[TASK ITEM]
Extract all lines from the data beneath that include the word "primary".

** SOURCE INFORMATION follows **

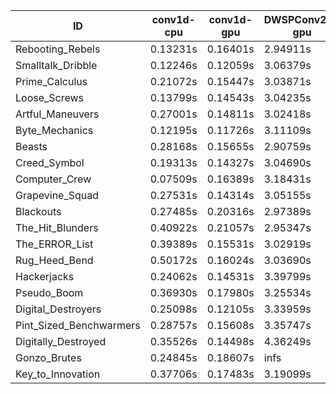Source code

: |ID|conv1d-cpu|conv1d-gpu|DWSPConv2D-gpu|gemm-gpu|avg|
|-|-|-|-|-|-|
|Rebooting_Rebels|0.13231s|0.16401s|2.94911s|1.71623s|1.24042s|
|Smalltalk_Dribble|0.12246s|0.12059s|3.06379s|1.78405s|1.27272s|
|Prime_Calculus|0.21072s|0.15447s|3.03871s|1.78103s|1.29623s|
|Loose_Screws|0.13799s|0.14543s|3.04235s|1.86103s|1.29670s|
|Artful_Maneuvers|0.27001s|0.14811s|3.02418s|1.76889s|1.30280s|
|Byte_Mechanics|0.12195s|0.11726s|3.11109s|1.87227s|1.30564s|
|Beasts|0.28168s|0.15655s|2.90759s|1.88409s|1.30748s|
|Creed_Symbol|0.19313s|0.14327s|3.04690s|1.85022s|1.30838s|
|Computer_Crew|0.07509s|0.16389s|3.18431s|1.83980s|1.31577s|
|Grapevine_Squad|0.27531s|0.14314s|3.05155s|1.79386s|1.31596s|
|Blackouts|0.27485s|0.20316s|2.97389s|1.81562s|1.31688s|
|The_Hit_Blunders|0.40922s|0.21057s|2.95347s|1.90867s|1.37049s|
|The_ERROR_List|0.39389s|0.15531s|3.02919s|2.04731s|1.40642s|
|Rug_Heed_Bend|0.50172s|0.16024s|3.03690s|1.93505s|1.40848s|
|Hackerjacks|0.24062s|0.14531s|3.39799s|1.98164s|1.44139s|
|Pseudo_Boom|0.36930s|0.17980s|3.25534s|2.00518s|1.45241s|
|Digital_Destroyers|0.25098s|0.12105s|3.33959s|2.10659s|1.45455s|
|Pint_Sized_Benchwarmers|0.28757s|0.15608s|3.35747s|2.02318s|1.45607s|
|Digitally_Destroyed|0.35526s|0.14498s|4.36249s|2.61863s|1.87034s|
|Gonzo_Brutes|0.24845s|0.18607s|infs|2.00912s|infs|
|Key_to_Innovation|0.37706s|0.17483s|3.19099s|infs|infs|

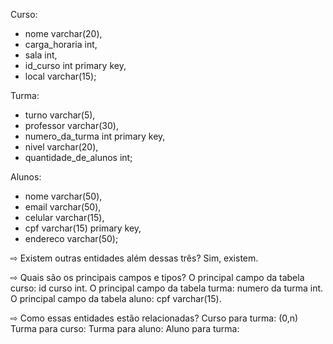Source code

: Curso:
- nome varchar(20),
- carga_horaria int,
- sala int,
- id_curso int primary key,
- local varchar(15);


Turma:
- turno varchar(5),
- professor varchar(30),
- numero_da_turma int primary key,
- nivel varchar(20),
- quantidade_de_alunos int;


Alunos:
- nome varchar(50),
- email varchar(50),
- celular varchar(15),
- cpf varchar(15) primary key,
- endereco varchar(50);

⇨ Existem outras entidades além dessas três?
Sim, existem.

⇨ Quais são os principais campos e tipos?
O principal campo da tabela curso: id curso int.
O principal campo da tabela turma: numero da turma int.
O principal campo da tabela aluno: cpf varchar(15).

⇨ Como essas entidades estão relacionadas?
Curso para turma: (0,n)
Turma para curso:
Turma para aluno:
Aluno para turma:
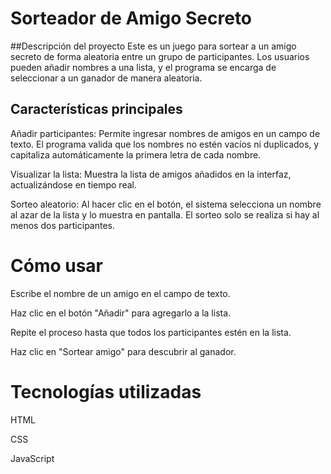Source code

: # Sorteador de Amigo Secreto
##Descripción del proyecto
Este es un juego para sortear a un amigo secreto de forma aleatoria entre un grupo de participantes. Los usuarios pueden añadir nombres a una lista, y el programa se encarga de seleccionar a un ganador de manera aleatoria.

## Características principales
Añadir participantes: Permite ingresar nombres de amigos en un campo de texto. El programa valida que los nombres no estén vacíos ni duplicados, y capitaliza automáticamente la primera letra de cada nombre.

Visualizar la lista: Muestra la lista de amigos añadidos en la interfaz, actualizándose en tiempo real.

Sorteo aleatorio: Al hacer clic en el botón, el sistema selecciona un nombre al azar de la lista y lo muestra en pantalla. El sorteo solo se realiza si hay al menos dos participantes.

# Cómo usar
Escribe el nombre de un amigo en el campo de texto.

Haz clic en el botón "Añadir" para agregarlo a la lista.

Repite el proceso hasta que todos los participantes estén en la lista.

Haz clic en "Sortear amigo" para descubrir al ganador.

# Tecnologías utilizadas
HTML

CSS

JavaScript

** End of SOURCE INFORMATION **

[RESULT OF THIS TASK]
- id_curso int primary key,
- numero_da_turma int primary key,
- cpf varchar(15) primary key,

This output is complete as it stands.